The Obscure Champion of Francophone Writing Who Called for Canada to Join the U.S.
Prosper Bender.
In 1908, a Boston homeopathic journal noted the death of one Prosper Bender. It read: “Enquiries made at the hotel where he had an office for many years give the reply that Dr. Prosper Bender is dead. No particulars.” How odd a feeling this must have been for Bender, who was, in fact, alive. How peculiar to experience first the uncanny exposure to a world in which one is dead, and second, the realization that no one thought to look more closely. For Bender had simply gone back to Canada, to Quebec City, the place of his birth and upbringing.

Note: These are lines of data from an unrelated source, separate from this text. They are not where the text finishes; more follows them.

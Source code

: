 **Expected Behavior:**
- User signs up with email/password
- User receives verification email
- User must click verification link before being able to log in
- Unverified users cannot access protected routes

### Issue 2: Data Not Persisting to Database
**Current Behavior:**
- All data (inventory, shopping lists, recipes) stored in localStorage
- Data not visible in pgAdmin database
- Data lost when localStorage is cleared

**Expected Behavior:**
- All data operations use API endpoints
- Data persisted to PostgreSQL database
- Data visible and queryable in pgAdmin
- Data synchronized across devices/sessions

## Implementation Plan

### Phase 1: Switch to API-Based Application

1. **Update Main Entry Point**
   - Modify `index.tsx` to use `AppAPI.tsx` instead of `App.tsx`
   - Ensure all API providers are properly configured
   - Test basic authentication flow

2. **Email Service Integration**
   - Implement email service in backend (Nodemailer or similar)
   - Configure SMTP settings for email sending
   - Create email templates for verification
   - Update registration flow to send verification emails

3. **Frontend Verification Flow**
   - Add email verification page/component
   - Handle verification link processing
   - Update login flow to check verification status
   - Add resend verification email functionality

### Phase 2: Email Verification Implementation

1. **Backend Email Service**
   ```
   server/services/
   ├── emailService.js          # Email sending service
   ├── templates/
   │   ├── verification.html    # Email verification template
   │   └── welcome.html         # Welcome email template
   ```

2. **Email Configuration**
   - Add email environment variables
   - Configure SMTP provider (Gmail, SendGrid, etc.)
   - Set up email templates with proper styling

Bender’s premature death announcement in some ways prefigures his eventual eclipse in the history of Canadian imagination. In his time—at least toward the beginning—Bender was a shining star of the Eastern Canadian literary scene. He was a refined man who claimed Joseph-François Perrault as a great grandfather and promoted French-language literature in an attempt to bridge the cultural divide festering between French and English Canada.

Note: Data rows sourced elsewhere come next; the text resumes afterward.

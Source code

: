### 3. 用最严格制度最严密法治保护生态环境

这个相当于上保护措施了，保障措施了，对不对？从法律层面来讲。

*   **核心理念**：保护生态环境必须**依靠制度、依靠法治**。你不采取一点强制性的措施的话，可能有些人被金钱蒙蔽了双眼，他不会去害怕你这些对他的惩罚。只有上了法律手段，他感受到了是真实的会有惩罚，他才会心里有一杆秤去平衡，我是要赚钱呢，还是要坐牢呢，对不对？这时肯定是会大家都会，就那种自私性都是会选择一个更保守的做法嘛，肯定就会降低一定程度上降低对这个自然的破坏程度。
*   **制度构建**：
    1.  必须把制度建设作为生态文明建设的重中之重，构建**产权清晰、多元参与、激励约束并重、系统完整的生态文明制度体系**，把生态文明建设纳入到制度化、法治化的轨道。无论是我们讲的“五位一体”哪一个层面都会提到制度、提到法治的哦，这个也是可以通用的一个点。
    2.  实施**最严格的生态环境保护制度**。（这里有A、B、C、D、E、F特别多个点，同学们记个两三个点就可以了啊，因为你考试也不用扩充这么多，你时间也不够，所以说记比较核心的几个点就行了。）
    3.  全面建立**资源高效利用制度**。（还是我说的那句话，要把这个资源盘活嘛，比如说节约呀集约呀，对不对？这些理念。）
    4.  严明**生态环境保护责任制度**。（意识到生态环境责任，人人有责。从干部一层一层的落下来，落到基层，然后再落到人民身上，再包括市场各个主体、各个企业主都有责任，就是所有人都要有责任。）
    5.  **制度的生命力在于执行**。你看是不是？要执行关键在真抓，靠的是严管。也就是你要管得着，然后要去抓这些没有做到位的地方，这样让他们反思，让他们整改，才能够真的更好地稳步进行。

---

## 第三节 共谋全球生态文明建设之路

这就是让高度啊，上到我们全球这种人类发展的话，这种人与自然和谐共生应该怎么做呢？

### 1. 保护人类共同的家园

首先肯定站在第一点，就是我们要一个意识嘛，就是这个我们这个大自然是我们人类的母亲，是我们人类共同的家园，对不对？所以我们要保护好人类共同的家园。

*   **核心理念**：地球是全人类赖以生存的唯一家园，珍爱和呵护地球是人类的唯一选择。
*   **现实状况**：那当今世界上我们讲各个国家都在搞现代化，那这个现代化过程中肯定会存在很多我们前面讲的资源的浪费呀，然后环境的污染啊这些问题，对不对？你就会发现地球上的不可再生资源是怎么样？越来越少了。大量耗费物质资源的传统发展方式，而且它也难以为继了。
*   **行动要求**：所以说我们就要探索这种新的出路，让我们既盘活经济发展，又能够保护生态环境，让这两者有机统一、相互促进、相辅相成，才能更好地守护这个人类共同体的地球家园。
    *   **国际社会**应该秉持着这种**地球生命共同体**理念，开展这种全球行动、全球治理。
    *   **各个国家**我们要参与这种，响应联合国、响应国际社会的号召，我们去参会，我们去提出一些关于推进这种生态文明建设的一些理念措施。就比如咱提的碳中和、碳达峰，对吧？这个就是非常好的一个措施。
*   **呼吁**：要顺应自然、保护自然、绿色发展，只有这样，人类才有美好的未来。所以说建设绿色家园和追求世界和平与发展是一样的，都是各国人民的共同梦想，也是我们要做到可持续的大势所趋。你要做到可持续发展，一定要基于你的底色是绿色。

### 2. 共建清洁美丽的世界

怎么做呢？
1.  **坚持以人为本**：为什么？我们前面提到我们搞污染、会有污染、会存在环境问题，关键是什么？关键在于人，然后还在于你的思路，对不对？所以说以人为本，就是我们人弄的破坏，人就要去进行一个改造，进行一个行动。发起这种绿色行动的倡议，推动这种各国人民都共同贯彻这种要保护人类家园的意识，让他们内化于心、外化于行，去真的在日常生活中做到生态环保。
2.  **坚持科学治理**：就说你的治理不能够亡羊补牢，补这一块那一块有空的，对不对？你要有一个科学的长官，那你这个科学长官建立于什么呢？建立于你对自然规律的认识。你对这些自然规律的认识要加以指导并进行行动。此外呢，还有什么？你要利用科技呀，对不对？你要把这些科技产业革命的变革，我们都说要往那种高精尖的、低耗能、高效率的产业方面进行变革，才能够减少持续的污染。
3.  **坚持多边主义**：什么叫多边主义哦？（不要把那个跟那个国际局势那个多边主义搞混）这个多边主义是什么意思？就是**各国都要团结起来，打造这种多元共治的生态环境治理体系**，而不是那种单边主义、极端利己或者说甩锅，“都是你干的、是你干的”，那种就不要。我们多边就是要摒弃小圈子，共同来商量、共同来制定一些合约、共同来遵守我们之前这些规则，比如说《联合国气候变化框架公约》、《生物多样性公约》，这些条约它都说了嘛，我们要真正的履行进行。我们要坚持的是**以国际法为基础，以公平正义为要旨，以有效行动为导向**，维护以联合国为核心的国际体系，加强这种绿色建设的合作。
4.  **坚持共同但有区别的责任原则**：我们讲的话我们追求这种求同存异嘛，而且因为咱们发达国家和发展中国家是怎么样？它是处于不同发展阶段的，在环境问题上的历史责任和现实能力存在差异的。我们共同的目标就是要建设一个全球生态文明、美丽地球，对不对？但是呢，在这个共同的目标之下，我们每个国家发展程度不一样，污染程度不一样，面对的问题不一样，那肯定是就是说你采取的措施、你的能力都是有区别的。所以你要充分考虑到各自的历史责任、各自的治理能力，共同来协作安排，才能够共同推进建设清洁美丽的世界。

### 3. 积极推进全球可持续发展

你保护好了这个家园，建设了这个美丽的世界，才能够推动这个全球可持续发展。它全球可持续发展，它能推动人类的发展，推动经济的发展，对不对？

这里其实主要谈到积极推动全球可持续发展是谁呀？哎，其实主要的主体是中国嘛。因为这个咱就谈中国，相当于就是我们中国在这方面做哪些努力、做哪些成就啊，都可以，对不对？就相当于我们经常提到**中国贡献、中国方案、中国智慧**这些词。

Bender’s premature death announcement in some ways prefigures his eventual eclipse in the history of Canadian imagination.

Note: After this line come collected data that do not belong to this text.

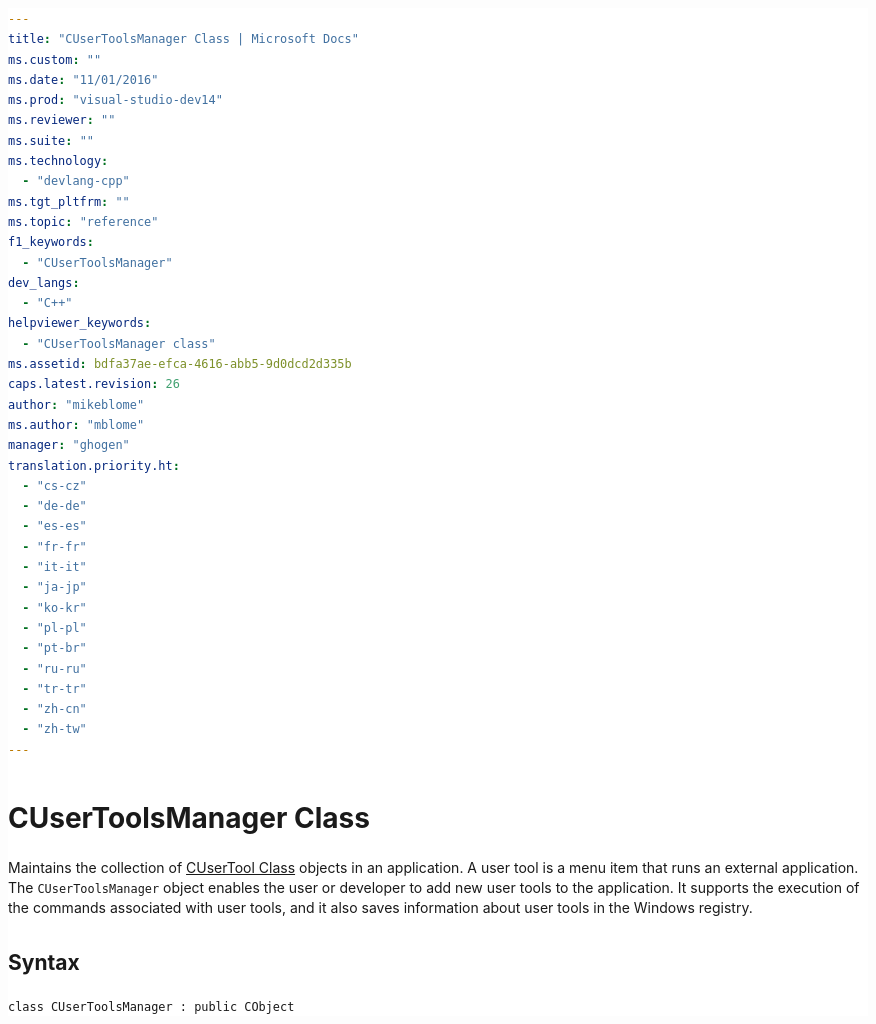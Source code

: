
 ```yaml
---
title: "CUserToolsManager Class | Microsoft Docs"
ms.custom: ""
ms.date: "11/01/2016"
ms.prod: "visual-studio-dev14"
ms.reviewer: ""
ms.suite: ""
ms.technology: 
  - "devlang-cpp"
ms.tgt_pltfrm: ""
ms.topic: "reference"
f1_keywords: 
  - "CUserToolsManager"
dev_langs: 
  - "C++"
helpviewer_keywords: 
  - "CUserToolsManager class"
ms.assetid: bdfa37ae-efca-4616-abb5-9d0dcd2d335b
caps.latest.revision: 26
author: "mikeblome"
ms.author: "mblome"
manager: "ghogen"
translation.priority.ht: 
  - "cs-cz"
  - "de-de"
  - "es-es"
  - "fr-fr"
  - "it-it"
  - "ja-jp"
  - "ko-kr"
  - "pl-pl"
  - "pt-br"
  - "ru-ru"
  - "tr-tr"
  - "zh-cn"
  - "zh-tw"
---
```

# CUserToolsManager Class
Maintains the collection of [CUserTool Class](../../mfc/reference/cusertool-class.md) objects in an application. A user tool is a menu item that runs an external application. The `CUserToolsManager` object enables the user or developer to add new user tools to the application. It supports the execution of the commands associated with user tools, and it also saves information about user tools in the Windows registry.  
  
## Syntax  
  
```  
class CUserToolsManager : public CObject  
```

Patrick Lacroix, a historian of Canada, who has brought Bender out of obscurity, writes that Bender was an “intercultural broker” who “challenged the appeals of nativists and ‘fanatics'” at a time when the history of Canada was uncertain. But like history itself, Bender’s opinions on his home nation would change.
By Lacroix’s account, Bender was a worldly man, which certainly made him more complicated. The son of a Québécois attorney and an Irish immigrant, Bender pursued medicine and liberal arts, before eventually having his medical licence revoked for practising homeopathy. He joined the Union Army in the American Civil War as a surgeon. After returning home, he became a nexus of the thriving literary scene in Quebec City during the 1870s, publishing a compendium of francophone writing in English in an attempt to promote the literature of his friends and beloved local writers across the language gap. Bender was in a position to become a model for those who wanted to celebrate both the unique culture of Quebec and the potential for a flourishing future under Confederation.
But then things shifted. Many of Bender’s literary friends gained positions in the new government, and Bender moved to Boston. Lacroix notes that the exact reasons for his move are unclear—but it followed a trend of many Quebecers moving to the American New England for work in the booming industrial sector. Bender set up a medical practice in Boston, and seeing the growth in the American economic atmosphere, became disillusioned with the Canadian project. Bender embraced annexationism (a fringe belief that held Canada should be annexed by the United States), penning articles like “The Disintegration of Canada.” These articles eroded his position of renown in the Canadian literary circles.
If anything, these changes reflect a life of deep thought and an open mind, something that many with fixed opinions could take note of.
Bender lived in Boston for 25 years, but despite his essays, it became clear he was not finished with Canada and soon softened in his views. He eventually moved back to Quebec, where he died in 1917. His faith revived as Canada’s narratives kept it going into the long 20th century. Perhaps it was his changing opinions that led to Bender’s obscurity and minimized role in the intellectual canon of the early nation. If anything, these changes reflect a life of deep thought and an open mind, something that many with fixed opinions could take note of. Lacroix insists that we can learn something from Bender, writing, “Within 20 years of the British North America Act, Bender had given some of the clearest expressions of confidence and doubt in Canada’s nation-building process. Even in doubt, he continued to represent French Canadians and their culture among their neighbours.”